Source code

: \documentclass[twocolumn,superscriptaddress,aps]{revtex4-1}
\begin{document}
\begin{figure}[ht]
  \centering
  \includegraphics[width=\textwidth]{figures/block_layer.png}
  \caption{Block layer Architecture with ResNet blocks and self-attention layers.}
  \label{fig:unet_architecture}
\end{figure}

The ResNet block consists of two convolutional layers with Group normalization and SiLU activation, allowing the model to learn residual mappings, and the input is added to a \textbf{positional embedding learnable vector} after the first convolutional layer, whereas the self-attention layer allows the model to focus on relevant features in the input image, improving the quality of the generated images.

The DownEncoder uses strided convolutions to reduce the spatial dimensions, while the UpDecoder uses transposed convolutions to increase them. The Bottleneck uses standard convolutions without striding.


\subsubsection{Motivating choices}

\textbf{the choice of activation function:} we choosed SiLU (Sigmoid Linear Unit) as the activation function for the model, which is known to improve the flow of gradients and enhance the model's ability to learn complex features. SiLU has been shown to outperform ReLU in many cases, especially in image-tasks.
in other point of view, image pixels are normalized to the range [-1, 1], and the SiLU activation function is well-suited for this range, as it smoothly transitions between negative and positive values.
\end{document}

==*==

TASK PROMPT:
Copy out the whole listing, word for word.

TASK SOLUTION:
Source code

: \documentclass[twocolumn,superscriptaddress,aps]{revtex4-1}
\begin{document}
\begin{figure}[ht]
  \centering
  \includegraphics[width=\textwidth]{figures/block_layer.png}
  \caption{Block layer Architecture with ResNet blocks and self-attention layers.}
  \label{fig:unet_architecture}
\end{figure}

The ResNet block consists of two convolutional layers with Group normalization and SiLU activation, allowing the model to learn residual mappings, and the input is added to a \textbf{positional embedding learnable vector} after the first convolutional layer, whereas the self-attention layer allows the model to focus on relevant features in the input image, improving the quality of the generated images.

The DownEncoder uses strided convolutions to reduce the spatial dimensions, while the UpDecoder uses transposed convolutions to increase them. The Bottleneck uses standard convolutions without striding.


\subsubsection{Motivating choices}

\textbf{the choice of activation function:} we choosed SiLU (Sigmoid Linear Unit) as the activation function for the model, which is known to improve the flow of gradients and enhance the model's ability to learn complex features. SiLU has been shown to outperform ReLU in many cases, especially in image-tasks.
in other point of view, image pixels are normalized to the range [-1, 1], and the SiLU activation function is well-suited for this range, as it smoothly transitions between negative and positive values.
\end{document}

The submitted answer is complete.